- Work instructions: In the records that follow, count the lines where the string "times" appears, and give the count with nothing added.

- Data supplied:
================
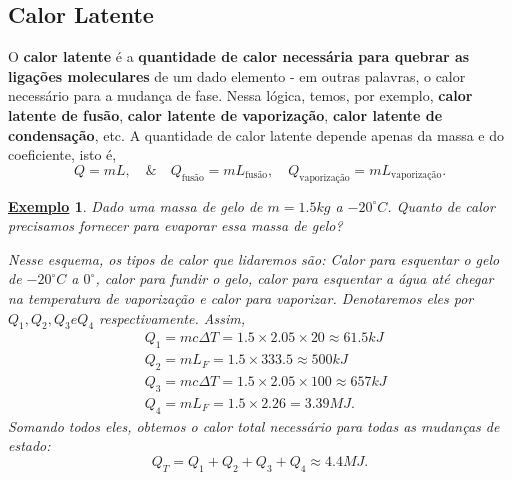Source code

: \documentclass{article}
\newtheorem{example}{\underline{Exemplo}}
\begin{document}
\subsection{Calor Latente}
O \textbf{calor latente} é a \textbf{quantidade de calor necessária para quebrar as ligações moleculares} de um dado elemento - em outras palavras,
o calor necessário para a mudança de fase. Nessa lógica, temos, por exemplo, \textbf{calor latente de fusão}, \textbf{calor latente de vaporização},
\textbf{calor latente de condensação}, etc. A quantidade de calor latente depende apenas da massa e do coeficiente, isto é, 
\[
  Q = mL,\quad\&\quad Q_{\text{fusão}} = mL_{\text{fusão}},\quad Q_{\text{vaporização}} = m L_{\text{vaporização}}.
\]
\begin{example}
  Dado uma massa de gelo de \(m = 1.5kg\) a \(-20^{\circ{}}C\). Quanto de calor precisamos fornecer para evaporar essa massa de gelo?

  Nesse esquema, os tipos de calor que lidaremos são: Calor para esquentar o gelo de \(-20^{\circ{}}C\) a \(0^{\circ{}}\), calor para fundir o gelo, calor para esquentar a água até chegar na temperatura
  de vaporização e calor para vaporizar. Denotaremos eles por \(Q_{1}, Q_{2}, Q_{3} e Q_{4}\)
  respectivamente. Assim,
  \begin{align*}
  &Q_{1} = mc\Delta T = 1.5\times 2.05\times 20\approx 61.5kJ\\
  &Q_{2} = mL_{F} = 1.5\times 333.5\approx 500kJ\\
  &Q_{3} = mc\Delta T = 1.5\times 2.05\times 100\approx 657kJ\\
  &Q_{4} = mL_{F} = 1.5\times 2.26 = 3.39MJ.
  \end{align*}
  Somando todos eles, obtemos o calor total necessário para todas as mudanças de estado: 
  \[
    Q_{T} = Q_{1} + Q_{2} + Q_{3} + Q_{4}\approx 4.4MJ.
  \]
\end{example}
\end{document}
================
- Task solution: 4